Richard Holland or Richard de Holande (died in or after 1483) was a Scottish cleric and poet, author of the Buke of the Howlat.

==Life==
Holland was secretary or chaplain to Archibald Douglas, Earl of Moray (c. 1450) and rector of Halkirk, near Thurso. He was afterwards rector of Abbreochy, Loch Ness, and later held a chantry in the cathedral of Norway. He was an ardent partisan of the Douglases, and on their over-throw retired to Orkney and later to Shetland.

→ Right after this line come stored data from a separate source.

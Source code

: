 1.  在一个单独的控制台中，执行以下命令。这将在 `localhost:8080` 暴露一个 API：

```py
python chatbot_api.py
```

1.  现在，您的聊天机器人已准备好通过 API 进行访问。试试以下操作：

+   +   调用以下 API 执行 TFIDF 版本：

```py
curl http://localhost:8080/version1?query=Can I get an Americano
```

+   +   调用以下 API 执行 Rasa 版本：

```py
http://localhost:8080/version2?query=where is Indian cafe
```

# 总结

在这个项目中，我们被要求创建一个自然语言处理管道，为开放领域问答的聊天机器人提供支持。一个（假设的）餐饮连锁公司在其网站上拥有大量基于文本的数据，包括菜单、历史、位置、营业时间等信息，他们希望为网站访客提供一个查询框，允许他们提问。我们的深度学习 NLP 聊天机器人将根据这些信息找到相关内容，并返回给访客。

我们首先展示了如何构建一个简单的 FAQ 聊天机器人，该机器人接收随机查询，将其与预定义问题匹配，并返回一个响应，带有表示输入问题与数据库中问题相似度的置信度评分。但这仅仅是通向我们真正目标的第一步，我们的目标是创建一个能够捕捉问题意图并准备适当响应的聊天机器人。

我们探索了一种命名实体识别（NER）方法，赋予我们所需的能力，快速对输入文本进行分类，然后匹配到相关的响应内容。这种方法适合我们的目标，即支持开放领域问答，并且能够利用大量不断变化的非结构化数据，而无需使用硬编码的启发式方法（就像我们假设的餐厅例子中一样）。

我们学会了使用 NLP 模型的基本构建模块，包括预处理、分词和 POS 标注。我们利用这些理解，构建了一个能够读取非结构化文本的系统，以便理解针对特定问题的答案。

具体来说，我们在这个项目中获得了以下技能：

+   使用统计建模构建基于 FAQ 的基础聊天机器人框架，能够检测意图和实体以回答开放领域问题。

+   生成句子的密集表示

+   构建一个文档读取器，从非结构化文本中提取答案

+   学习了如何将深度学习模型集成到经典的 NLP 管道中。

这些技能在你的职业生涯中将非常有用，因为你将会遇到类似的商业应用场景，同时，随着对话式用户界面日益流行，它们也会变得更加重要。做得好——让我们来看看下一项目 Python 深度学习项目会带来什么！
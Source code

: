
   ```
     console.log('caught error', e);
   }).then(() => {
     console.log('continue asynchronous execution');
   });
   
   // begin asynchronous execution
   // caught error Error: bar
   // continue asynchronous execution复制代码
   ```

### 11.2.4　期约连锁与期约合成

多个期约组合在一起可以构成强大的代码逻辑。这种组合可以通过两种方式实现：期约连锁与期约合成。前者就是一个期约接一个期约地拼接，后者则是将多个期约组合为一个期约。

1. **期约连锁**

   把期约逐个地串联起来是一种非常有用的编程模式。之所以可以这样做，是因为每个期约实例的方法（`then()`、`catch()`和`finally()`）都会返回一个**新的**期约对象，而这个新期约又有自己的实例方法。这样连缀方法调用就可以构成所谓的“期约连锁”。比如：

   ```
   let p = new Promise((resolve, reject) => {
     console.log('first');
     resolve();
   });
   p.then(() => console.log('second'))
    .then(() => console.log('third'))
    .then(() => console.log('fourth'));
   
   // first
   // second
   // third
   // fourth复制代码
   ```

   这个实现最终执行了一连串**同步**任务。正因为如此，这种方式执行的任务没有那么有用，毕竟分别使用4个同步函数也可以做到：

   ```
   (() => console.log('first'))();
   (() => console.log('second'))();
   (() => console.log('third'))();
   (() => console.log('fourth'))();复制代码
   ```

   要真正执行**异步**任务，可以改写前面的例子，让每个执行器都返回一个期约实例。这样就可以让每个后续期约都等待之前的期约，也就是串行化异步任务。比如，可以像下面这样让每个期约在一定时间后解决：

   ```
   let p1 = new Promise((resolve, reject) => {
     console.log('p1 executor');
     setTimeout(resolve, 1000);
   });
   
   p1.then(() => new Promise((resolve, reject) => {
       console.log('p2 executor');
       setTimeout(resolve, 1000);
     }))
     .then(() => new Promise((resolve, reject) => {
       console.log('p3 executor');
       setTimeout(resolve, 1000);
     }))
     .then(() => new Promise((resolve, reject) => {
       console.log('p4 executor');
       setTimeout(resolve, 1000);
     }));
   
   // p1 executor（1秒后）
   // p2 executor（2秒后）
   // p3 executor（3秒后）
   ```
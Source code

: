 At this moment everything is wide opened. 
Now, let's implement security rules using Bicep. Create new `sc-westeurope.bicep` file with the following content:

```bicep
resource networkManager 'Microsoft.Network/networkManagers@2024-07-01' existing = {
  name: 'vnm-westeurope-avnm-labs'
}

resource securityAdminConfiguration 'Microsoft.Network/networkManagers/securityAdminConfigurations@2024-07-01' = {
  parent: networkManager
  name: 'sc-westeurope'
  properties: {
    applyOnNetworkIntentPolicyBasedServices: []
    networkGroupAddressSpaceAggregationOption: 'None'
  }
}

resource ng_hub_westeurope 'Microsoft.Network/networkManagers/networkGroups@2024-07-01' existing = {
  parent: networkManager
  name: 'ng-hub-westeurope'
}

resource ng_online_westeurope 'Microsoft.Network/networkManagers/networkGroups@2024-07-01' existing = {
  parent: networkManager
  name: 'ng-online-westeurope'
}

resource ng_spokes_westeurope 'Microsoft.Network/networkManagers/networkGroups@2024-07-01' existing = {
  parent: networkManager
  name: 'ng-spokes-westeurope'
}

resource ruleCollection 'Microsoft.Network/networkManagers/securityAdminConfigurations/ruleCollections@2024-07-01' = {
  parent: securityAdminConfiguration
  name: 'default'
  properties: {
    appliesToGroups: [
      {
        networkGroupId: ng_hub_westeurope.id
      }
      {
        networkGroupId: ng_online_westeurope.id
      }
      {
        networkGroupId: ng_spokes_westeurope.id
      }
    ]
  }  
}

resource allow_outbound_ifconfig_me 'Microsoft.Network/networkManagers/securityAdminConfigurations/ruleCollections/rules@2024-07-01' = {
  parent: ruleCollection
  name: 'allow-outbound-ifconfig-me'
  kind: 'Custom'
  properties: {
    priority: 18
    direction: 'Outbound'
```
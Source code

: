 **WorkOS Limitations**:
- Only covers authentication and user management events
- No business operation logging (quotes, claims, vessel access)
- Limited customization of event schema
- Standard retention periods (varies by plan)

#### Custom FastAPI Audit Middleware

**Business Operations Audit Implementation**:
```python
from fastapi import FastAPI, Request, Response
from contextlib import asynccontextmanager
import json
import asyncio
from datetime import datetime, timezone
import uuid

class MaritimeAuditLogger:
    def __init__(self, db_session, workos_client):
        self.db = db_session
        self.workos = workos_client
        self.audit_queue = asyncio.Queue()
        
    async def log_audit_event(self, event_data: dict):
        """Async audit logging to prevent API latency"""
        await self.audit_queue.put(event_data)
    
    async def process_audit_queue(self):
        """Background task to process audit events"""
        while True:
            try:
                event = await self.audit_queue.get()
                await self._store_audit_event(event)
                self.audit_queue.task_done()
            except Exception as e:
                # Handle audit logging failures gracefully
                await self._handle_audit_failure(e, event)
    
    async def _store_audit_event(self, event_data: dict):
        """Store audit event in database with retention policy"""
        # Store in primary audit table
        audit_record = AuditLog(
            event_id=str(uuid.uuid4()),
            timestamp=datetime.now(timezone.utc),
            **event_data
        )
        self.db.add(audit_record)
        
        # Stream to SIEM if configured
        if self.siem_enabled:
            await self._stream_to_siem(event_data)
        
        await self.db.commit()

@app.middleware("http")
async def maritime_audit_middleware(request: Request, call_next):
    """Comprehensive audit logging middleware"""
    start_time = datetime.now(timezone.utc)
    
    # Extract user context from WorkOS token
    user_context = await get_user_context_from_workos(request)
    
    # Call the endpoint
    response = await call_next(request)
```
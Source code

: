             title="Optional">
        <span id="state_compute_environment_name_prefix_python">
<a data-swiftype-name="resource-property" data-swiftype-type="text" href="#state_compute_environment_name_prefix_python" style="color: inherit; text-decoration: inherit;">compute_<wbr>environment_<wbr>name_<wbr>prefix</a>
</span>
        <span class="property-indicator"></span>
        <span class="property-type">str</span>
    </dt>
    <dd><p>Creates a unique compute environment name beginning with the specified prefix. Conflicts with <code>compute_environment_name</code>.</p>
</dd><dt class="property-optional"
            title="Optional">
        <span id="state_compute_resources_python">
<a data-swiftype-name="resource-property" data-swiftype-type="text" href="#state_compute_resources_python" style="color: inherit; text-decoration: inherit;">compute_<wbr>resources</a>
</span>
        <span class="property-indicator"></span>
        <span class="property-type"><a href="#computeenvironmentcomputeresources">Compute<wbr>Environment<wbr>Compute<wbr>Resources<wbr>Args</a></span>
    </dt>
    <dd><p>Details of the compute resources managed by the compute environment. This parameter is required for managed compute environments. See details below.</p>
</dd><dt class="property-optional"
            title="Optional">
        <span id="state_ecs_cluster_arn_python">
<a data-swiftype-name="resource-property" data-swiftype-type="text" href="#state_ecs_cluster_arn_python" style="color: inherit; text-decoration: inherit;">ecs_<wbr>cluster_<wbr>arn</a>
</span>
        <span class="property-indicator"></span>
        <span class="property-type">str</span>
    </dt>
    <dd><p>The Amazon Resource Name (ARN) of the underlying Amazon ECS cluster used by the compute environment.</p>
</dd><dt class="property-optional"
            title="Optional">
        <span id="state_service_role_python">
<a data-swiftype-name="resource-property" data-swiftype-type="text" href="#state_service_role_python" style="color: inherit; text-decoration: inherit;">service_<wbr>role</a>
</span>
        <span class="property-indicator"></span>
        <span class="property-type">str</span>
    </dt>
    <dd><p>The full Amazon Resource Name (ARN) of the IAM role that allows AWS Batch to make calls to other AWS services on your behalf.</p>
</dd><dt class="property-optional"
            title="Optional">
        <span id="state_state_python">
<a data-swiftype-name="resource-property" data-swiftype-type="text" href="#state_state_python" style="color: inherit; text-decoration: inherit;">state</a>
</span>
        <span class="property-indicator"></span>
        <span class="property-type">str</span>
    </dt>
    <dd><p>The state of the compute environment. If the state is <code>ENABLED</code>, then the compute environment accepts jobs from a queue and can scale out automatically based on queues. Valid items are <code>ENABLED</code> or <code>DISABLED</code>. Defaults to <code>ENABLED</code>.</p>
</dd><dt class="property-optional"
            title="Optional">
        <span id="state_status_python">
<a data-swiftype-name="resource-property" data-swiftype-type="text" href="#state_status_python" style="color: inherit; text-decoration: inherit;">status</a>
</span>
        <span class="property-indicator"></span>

He was employed by Edward IV in his attempt to rouse the Western Isles through Douglas agency, and in 1482 was excluded from the general pardon granted by James III to those who would renounce their fealty to the Douglases.

==Works==
The poem entitled the Buke of the Howlat, written about 1450, shows Holland's devotion to the house of Douglas: "On ilk beugh till embrace Writtin in a bill was O Dowglass, O Dowglass Tender and trewe!" (ii. 400–403). It is dedicated to Lady Elizabeth Douglas at Darnaway Castle in Morayshire. "Thus for ane Dow of Dunbar drew I this Dyte, Dowit with ane Dowglass, and boith war thei dowis."

Sir Walter Scott's judged that the Buke is "a poetical apologue ... without any view whatever to local or natural politics". The poem, which extends to fool lines written in the irregular alliterative rhymed stanza, is a bird-allegory, of the type familiar in Chaucer's Parlement of Foules. It has the incidental interest of showing (especially in stanzas 62 and 63) the antipathy of the "Inglis-speaking Scot" to the "Scots-speaking Gael" of the west, as is also shown in Dunbar's Flyting with Kennedy.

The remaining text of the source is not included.